DATA FOR PROCESSING:
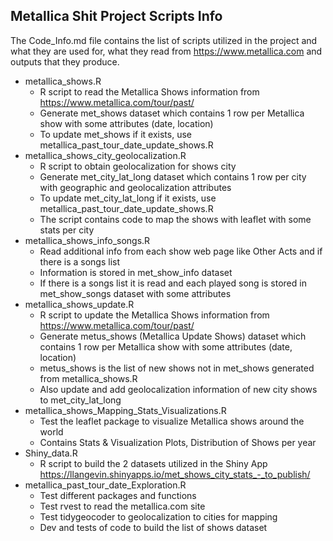 ## Metallica Shit Project Scripts Info

The Code_Info.md file contains the list of scripts utilized in the project and what they are used for, what they read from <https://www.metallica.com> and outputs that they produce.

-   metallica_shows.R
    -   R script to read the Metallica Shows information from <https://www.metallica.com/tour/past/>
    -   Generate met_shows dataset which contains 1 row per Metallica show with some attributes (date, location)
    -   To update met_shows if it exists, use metallica_past_tour_date_update_shows.R
-   metallica_shows_city_geolocalization.R
    -   R script to obtain geolocalization for shows city
    -   Generate met_city_lat_long dataset which contains 1 row per city with geographic and geolocalization attributes
    -   To update met_city_lat_long if it exists, use metallica_past_tour_date_update_shows.R
    -   The script contains code to map the shows with leaflet with some stats per city
-   metallica_shows_info_songs.R
    -   Read additional info from each show web page like Other Acts and if there is a songs list
    -   Information is stored in met_show_info dataset
    -   If there is a songs list it is read and each played song is stored in met_show_songs dataset with some attributes
-   metallica_shows_update.R
    -   R script to update the Metallica Shows information from <https://www.metallica.com/tour/past/>
    -   Generate metus_shows (Metallica Update Shows) dataset which contains 1 row per Metallica show with some attributes (date, location)
    -   metus_shows is the list of new shows not in met_shows generated from metallica_shows.R
    -   Also update and add geolocalization information of new city shows to met_city_lat_long
-   metallica_shows_Mapping_Stats_Visualizations.R
    -   Test the leaflet package to visualize Metallica shows around the world
    -   Contains Stats & Visualization Plots, Distribution of Shows per year
-   Shiny_data.R
    -   R script to build the 2 datasets utilized in the Shiny App <https://llangevin.shinyapps.io/met_shows_city_stats_-_to_publish/>
-   metallica_past_tour_date_Exploration.R
    -   Test different packages and functions
    -   Test rvest to read the metallica.com site
    -   Test tidygeocoder to geolocalization to cities for mapping
    -   Dev and tests of code to build the list of shows dataset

ACTIVITY: From the entries above, extract only the lines running from the one containing "Shows per year" through the one containing "the metallica.com site", inclusive.

RESULT OF THE EXERCISE:
    -   Contains Stats & Visualization Plots, Distribution of Shows per year
-   Shiny_data.R
    -   R script to build the 2 datasets utilized in the Shiny App <https://llangevin.shinyapps.io/met_shows_city_stats_-_to_publish/>
-   metallica_past_tour_date_Exploration.R
    -   Test different packages and functions
    -   Test rvest to read the metallica.com site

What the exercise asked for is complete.